The bottom line was even worse, with a 71% decrease in profits over the second quarter of 2006. The company had been expecting to receive FDA approval in the second quarter to use Cryoprecipitate (cryo) made by Talecris Biotherapeutics in the production of Omrix's surgical sealant, Evicel. It went ahead and made $1 million worth of the product, but the FDA didn't approve the marketing change until last month. Omrix shipped the product in the third quarter, so the sales won't be recognized until this quarter.

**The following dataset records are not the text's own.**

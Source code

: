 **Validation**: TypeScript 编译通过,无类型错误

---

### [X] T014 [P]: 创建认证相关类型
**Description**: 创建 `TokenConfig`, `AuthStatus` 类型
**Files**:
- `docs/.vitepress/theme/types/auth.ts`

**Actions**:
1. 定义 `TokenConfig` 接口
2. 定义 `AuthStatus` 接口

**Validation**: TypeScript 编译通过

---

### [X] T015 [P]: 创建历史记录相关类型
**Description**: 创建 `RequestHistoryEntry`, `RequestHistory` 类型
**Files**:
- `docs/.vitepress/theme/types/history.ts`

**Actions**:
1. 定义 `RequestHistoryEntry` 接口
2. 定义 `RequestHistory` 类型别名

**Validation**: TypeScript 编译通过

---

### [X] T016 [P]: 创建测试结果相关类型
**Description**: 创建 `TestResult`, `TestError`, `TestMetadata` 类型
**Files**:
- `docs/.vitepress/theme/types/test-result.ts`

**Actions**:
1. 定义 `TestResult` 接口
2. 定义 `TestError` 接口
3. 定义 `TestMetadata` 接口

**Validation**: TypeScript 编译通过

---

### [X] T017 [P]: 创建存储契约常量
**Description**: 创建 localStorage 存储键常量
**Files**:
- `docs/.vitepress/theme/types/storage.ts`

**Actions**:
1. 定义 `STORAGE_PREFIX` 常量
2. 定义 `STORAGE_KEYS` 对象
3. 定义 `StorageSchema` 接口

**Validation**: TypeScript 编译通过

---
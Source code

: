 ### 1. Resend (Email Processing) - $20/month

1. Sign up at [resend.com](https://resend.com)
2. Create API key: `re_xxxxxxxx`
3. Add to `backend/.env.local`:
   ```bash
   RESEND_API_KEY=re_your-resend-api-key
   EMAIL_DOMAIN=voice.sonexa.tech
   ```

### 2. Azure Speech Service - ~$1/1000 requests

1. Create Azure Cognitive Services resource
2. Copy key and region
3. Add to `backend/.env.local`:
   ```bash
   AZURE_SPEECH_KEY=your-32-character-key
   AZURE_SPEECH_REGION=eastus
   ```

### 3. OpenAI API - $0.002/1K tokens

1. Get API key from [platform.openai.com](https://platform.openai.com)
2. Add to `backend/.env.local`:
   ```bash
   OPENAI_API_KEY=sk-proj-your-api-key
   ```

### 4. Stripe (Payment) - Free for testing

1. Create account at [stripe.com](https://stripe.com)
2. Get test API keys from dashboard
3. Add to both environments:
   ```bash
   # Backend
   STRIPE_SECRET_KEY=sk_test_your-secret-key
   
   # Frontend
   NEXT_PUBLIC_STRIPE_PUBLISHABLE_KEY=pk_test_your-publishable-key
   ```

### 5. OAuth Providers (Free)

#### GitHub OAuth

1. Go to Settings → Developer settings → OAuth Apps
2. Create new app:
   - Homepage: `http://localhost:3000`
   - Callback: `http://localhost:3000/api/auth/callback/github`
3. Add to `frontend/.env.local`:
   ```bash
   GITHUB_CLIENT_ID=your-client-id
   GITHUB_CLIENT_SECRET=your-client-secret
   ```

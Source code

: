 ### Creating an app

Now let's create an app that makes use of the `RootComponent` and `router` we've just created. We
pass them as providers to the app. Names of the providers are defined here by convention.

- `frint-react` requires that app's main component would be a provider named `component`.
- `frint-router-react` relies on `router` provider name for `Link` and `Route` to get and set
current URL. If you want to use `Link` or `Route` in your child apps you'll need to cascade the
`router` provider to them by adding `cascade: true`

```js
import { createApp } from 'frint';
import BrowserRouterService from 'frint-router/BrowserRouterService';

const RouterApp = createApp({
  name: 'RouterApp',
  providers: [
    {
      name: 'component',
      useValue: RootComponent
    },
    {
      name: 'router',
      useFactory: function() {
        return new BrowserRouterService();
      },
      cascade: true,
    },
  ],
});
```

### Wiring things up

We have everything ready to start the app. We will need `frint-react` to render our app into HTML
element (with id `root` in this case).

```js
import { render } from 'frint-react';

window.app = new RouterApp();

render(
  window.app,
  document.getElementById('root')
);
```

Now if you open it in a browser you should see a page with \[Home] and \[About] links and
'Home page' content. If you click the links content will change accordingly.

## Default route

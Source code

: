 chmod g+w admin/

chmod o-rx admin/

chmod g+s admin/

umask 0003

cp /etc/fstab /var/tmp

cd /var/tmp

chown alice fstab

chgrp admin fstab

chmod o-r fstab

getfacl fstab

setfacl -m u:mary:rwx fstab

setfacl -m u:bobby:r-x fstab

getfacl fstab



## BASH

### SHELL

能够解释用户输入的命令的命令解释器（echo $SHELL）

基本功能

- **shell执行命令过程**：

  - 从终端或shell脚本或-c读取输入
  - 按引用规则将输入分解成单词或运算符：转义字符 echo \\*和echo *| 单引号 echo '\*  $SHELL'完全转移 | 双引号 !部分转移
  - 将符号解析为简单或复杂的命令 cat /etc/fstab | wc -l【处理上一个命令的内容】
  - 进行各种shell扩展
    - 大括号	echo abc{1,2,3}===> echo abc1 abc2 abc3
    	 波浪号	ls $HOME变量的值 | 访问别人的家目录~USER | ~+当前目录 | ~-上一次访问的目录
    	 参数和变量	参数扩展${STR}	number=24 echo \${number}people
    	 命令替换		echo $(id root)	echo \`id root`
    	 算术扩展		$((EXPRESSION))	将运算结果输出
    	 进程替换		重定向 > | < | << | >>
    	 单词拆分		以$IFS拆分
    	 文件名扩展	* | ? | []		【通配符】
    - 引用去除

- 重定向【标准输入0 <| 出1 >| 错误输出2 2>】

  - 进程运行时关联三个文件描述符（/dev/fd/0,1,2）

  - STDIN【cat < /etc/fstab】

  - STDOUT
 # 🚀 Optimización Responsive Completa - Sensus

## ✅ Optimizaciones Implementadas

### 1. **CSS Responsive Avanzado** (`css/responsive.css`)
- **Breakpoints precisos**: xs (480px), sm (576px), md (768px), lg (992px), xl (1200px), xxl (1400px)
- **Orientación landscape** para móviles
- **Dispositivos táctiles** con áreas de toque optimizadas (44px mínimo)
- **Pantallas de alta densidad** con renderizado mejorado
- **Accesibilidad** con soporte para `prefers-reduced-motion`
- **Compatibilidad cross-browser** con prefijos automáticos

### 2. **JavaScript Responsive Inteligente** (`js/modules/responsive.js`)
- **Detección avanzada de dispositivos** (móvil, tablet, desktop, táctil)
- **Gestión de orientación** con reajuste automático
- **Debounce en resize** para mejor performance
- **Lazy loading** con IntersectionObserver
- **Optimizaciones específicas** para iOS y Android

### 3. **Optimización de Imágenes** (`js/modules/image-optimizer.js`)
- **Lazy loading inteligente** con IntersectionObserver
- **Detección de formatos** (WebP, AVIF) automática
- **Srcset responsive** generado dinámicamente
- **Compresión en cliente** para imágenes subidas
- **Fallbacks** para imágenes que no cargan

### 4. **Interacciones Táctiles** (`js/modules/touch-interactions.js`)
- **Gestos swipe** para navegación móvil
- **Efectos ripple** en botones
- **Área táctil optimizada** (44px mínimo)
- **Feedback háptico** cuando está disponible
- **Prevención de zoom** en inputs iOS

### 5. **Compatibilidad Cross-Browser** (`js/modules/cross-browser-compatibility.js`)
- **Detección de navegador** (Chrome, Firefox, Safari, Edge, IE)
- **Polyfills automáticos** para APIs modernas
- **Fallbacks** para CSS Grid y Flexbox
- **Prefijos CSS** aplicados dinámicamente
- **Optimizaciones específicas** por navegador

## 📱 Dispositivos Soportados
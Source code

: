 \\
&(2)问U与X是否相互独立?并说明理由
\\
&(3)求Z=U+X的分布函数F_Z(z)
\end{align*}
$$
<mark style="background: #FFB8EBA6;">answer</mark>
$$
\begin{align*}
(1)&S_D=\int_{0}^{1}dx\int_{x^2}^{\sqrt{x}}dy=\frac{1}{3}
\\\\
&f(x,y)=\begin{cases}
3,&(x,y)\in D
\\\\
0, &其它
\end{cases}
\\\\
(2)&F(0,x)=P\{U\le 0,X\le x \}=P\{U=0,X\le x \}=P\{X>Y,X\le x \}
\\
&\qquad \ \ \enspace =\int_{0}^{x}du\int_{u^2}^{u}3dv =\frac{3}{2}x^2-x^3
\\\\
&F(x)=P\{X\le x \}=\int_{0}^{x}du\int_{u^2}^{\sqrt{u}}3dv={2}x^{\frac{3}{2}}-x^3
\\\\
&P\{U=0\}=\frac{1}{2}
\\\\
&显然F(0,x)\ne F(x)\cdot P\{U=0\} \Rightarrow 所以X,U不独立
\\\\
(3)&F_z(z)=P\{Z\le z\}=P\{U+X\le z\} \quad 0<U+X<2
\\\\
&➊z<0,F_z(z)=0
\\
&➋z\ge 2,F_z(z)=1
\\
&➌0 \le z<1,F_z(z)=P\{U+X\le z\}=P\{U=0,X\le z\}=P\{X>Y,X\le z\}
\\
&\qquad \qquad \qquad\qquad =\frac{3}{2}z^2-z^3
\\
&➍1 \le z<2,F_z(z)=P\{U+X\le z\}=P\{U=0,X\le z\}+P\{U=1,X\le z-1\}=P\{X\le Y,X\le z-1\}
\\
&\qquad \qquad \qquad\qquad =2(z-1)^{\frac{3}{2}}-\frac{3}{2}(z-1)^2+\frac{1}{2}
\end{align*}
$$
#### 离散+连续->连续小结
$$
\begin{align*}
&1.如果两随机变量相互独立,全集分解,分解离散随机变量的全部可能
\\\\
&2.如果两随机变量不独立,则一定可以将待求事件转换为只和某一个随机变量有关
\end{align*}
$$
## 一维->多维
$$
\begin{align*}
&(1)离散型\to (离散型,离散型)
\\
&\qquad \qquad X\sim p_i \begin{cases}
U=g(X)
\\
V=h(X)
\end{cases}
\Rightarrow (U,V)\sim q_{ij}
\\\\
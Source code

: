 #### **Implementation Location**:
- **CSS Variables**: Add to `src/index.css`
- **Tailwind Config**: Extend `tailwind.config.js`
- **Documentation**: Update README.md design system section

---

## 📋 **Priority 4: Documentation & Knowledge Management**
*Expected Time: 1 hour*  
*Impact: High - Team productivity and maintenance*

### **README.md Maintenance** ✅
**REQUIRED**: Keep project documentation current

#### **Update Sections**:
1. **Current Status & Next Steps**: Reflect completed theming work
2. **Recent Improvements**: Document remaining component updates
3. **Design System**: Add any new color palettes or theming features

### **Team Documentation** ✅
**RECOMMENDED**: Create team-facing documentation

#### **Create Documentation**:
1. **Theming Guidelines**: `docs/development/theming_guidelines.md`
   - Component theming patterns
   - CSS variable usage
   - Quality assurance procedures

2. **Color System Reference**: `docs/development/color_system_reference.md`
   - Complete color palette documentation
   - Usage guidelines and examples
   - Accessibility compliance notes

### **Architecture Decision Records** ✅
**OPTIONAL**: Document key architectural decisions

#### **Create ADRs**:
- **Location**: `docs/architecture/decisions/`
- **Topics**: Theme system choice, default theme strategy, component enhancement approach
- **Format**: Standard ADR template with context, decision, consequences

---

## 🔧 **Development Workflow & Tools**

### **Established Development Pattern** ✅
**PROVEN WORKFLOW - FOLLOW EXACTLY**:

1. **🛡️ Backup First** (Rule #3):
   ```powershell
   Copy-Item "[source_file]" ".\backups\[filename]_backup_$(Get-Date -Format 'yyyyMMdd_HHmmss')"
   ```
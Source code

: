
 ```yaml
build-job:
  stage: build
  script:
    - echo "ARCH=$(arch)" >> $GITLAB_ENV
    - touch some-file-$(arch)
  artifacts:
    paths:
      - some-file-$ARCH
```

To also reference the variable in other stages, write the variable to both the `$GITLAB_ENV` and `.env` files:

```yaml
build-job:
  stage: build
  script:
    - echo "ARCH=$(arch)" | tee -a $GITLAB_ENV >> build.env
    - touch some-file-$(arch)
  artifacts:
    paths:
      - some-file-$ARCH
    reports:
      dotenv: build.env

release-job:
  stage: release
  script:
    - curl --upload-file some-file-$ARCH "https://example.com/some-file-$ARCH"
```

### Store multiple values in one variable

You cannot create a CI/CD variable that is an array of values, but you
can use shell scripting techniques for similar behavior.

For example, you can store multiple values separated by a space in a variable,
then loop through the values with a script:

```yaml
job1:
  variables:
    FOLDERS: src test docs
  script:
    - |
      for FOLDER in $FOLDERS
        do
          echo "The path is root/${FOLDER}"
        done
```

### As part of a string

The change in production is a positive move for Omrix because now it won't have to worry about procuring human plasma to manufacture Evicel. This is good because human plasma is a fairly scarce resource. It's unfortunate that the FDA took so long to approve the change, but it shouldn't be a problem going forward.

The stagnant sales shouldn't last much longer. In May, the FDA expanded the labeling indications for Evicel to include stopping bleeding in vascular surgery; previously, it was approved for only liver surgery. Omrix's marketing partner, Johnson & Johnson's (NYSE:JNJ) Ethicon subsidiary, has already started marketing the product to vascular surgeons. Omrix is trying to expand Evicel's use even further to include all surgeries, and has already submitted applications in the U.S. and Europe. It expects to hear the results of the FDA application in the beginning of next year.

Speaking of FDA approvals, Omrix is also waiting to hear in September about its thrombin product, which is also designed to stop bleeding during surgery. If approved, it may have to compete with Zymogenetics' (NASDAQ:ZGEN) recombinant thrombin, which has a Prescription Drug User Fee Act (PDUFA) date a month later.

I think investors were right to look past this quarter's lackluster results. Omrix' future looks bright and it's clear that approvals of Evicel for all surgeries and of thrombin will stop the bleeding in more than one way.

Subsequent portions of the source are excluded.